TASK ITEM: Pictures stay out. All the rest of the records must be repeated exactly.

RECORDS SUPPLIED:

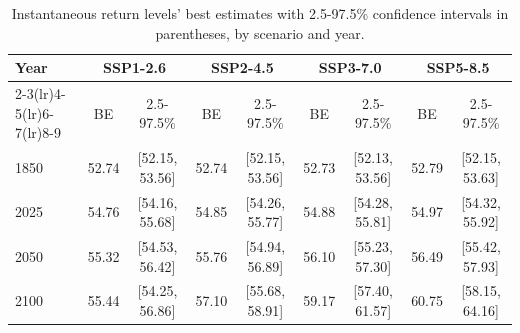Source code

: \begin{table}[htbp]
\centering
\begin{tabular}{lcccccccc}
\toprule
Year & \multicolumn{2}{c}{\textbf{SSP1-2.6}} & \multicolumn{2}{c}{\textbf{SSP2-4.5}} & \multicolumn{2}{c}{\textbf{SSP3-7.0}} & \multicolumn{2}{c}{\textbf{SSP5-8.5}} \\
\cmidrule(lr){2-3}\cmidrule(lr){4-5}\cmidrule(lr){6-7}\cmidrule(lr){8-9}
 & BE & 2.5-97.5\% & BE & 2.5-97.5\% & BE & 2.5-97.5\% & BE & 2.5-97.5\% \\
\midrule
1850 & 52.74 & [52.15, 53.56] & 52.74 & [52.15, 53.56] & 52.73 & [52.13, 53.56] & 52.79 & [52.15, 53.63] \\
2025 & 54.76 & [54.16, 55.68] & 54.85 & [54.26, 55.77] & 54.88 & [54.28, 55.81] & 54.97 & [54.32, 55.92] \\
2050 & 55.32 & [54.53, 56.42] & 55.76 & [54.94, 56.89] & 56.10 & [55.23, 57.30] & 56.49 & [55.42, 57.93] \\
2100 & 55.44 & [54.25, 56.86] & 57.10 & [55.68, 58.91] & 59.17 & [57.40, 61.57] & 60.75 & [58.15, 64.16] \\
\bottomrule
\end{tabular}
\caption{Instantaneous return levels' best estimates with 2.5-97.5\% confidence intervals in parentheses, by scenario and year.}
\label{tab:scenarios}
\end{table}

RESPONSE TO THE TASK:
Source code

: \begin{table}[htbp]
\centering
\begin{tabular}{lcccccccc}
\toprule
Year & \multicolumn{2}{c}{\textbf{SSP1-2.6}} & \multicolumn{2}{c}{\textbf{SSP2-4.5}} & \multicolumn{2}{c}{\textbf{SSP3-7.0}} & \multicolumn{2}{c}{\textbf{SSP5-8.5}} \\
\cmidrule(lr){2-3}\cmidrule(lr){4-5}\cmidrule(lr){6-7}\cmidrule(lr){8-9}
 & BE & 2.5-97.5\% & BE & 2.5-97.5\% & BE & 2.5-97.5\% & BE & 2.5-97.5\% \\
\midrule
1850 & 52.74 & [52.15, 53.56] & 52.74 & [52.15, 53.56] & 52.73 & [52.13, 53.56] & 52.79 & [52.15, 53.63] \\
2025 & 54.76 & [54.16, 55.68] & 54.85 & [54.26, 55.77] & 54.88 & [54.28, 55.81] & 54.97 & [54.32, 55.92] \\
2050 & 55.32 & [54.53, 56.42] & 55.76 & [54.94, 56.89] & 56.10 & [55.23, 57.30] & 56.49 & [55.42, 57.93] \\
2100 & 55.44 & [54.25, 56.86] & 57.10 & [55.68, 58.91] & 59.17 & [57.40, 61.57] & 60.75 & [58.15, 64.16] \\
\bottomrule
\end{tabular}
\caption{Instantaneous return levels' best estimates with 2.5-97.5\% confidence intervals in parentheses, by scenario and year.}
\label{tab:scenarios}
\end{table}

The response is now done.